Everyday Talk

Review John A. Younts, Everyday Talk, Shepherd Press, 2009, 169pp

Being a soon-to-be father, I was reading everything that was recommended to me about parenting and raising children so when this was recommended to me I immediately took it up. At first I wondered what it could be about but when I saw the subtitle “Talking about God with your kids” I thought that maybe I should be reading something else more to do with babies as I was so imminently to have one of those, unless my child is born a teenager I shouldn’t need to worry about this. I was wrong.

Younts writes with an extremely accessible style, from the outset he connects with the reader very simply on things that most, if not all, of us would be able to relate to, circumstances, stories, thoughts. Much of his opening is so ‘normal’ that it actually made me wonder if he would have anything to say that was different to many sermons I had heard on relating to people before, I was soon to be pleasantly surprised.
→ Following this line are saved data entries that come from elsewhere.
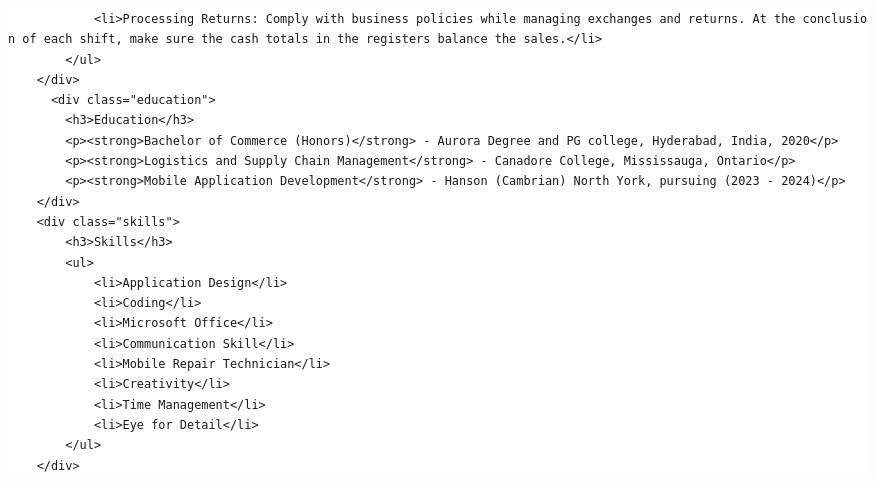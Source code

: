                 <li>Processing Returns: Comply with business policies while managing exchanges and returns. At the conclusion of each shift, make sure the cash totals in the registers balance the sales.</li>
            </ul>
        </div>
          <div class="education">
            <h3>Education</h3>
            <p><strong>Bachelor of Commerce (Honors)</strong> - Aurora Degree and PG college, Hyderabad, India, 2020</p>
            <p><strong>Logistics and Supply Chain Management</strong> - Canadore College, Mississauga, Ontario</p>
            <p><strong>Mobile Application Development</strong> - Hanson (Cambrian) North York, pursuing (2023 - 2024)</p>
        </div>
        <div class="skills">
            <h3>Skills</h3>
            <ul>
                <li>Application Design</li>
                <li>Coding</li>
                <li>Microsoft Office</li>
                <li>Communication Skill</li>
                <li>Mobile Repair Technician</li>
                <li>Creativity</li>
                <li>Time Management</li>
                <li>Eye for Detail</li>
            </ul>
        </div>
  </div>
</body>
</html>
The first chapter, rather than easing you in to his theme, challenges from the start this very simple idea of how we talk to each other everyday, not just our words but our attitudes, demeanor, tone and intent. He centres much around the key verse of Deuteronomy 6:6 ” These commandements that I give you today are to be upon your hearts. Impress them on your children. Talk about them when you sit at home and when you walk along the road, when you lie down and when you get up”. He speaks to the power our words have in terms of their impact on our lives and on those around us, most importantly, our immediate family and focuses on our children.

The key element about this book is that he doesnt just focus on general, overarching principles, he is very “nuts and bolts” about how we are to apply the teachings of the bible on speech into our everyday lives. He talks through practical, believeable examples of situations that may arise in the family and analyzes very well the different responses parents may give and provides some very helpful insight into the pro’s and con’s of different avenues of thinking without being judgemental or negatively critical of them.

Perhaps one of the most helpful parts of the book for anyone is the perspecive shared in chapter 6 which focuses on our concept of sin, a subject that he engages with thoroughly and sensitively, he discusses the way we view sin and how it affects our discipline of our children. This is not a book to read if you do not want to be challenged, even though it addresses issues with children Younts very categorically emphasises that in order to be a good role model to our children and those around us, in order to project Christ, we must first deal with ourselves and how we think, react, and yes, talk. Chapters 8-11 really get very practical on certain issues for older children such as sex and music but are none the less helpful if that is an area of concern.

The crux of the book comes in the penultimate chapter, where a single line blazes off the pages which parents all over the world, I am sure, have shaken their heads at “Parents, your highest priority in life cannot be your children…..Your primary focus, of course, is to know and honor God. You must love and know God first and foremost.” I love the way the book deals with us as parents (as I now am) first and then equips us with the tools necessary to bless our children with our everyday talk.

This book has reinvigorated my awareness of how I speak, not that the books suggests that after reading it you will become perfect in word and deed, but there is so much here to refresh, excite and test the mind that much reflection is needed during reading. I would often stop and ponder certain passages and questions for a while and talk to my wife about her thoughts, as with any book, there are points that not everyone will agree with but it makes for excellent discussion.

Technically this is not a difficult read and could be finished very quickly however with the questions for thought at the end of each chapter and the depths he draws the readers minds to, it would be doing the book an injustice if it was viewed as a “quick guide to better conversation with your children”. While not a theological book per se it is a book that is firmly grounded in a biblical perspective that resounds through every chapter and main theme, Younts continually points back to the bible as his primary source of authority and information while still integrating modern statistics and thoughts where pertinent.

I recommend this book to any parent, soon-to-be parent, married couple thinking about becoming parents, teachers and anyone else who will interact with young people in any kind of discipleship, while not all the chapters will apply to all these groups there is plenty of application to make it worth a read. I pray that you will be as blessed by this book as I have been.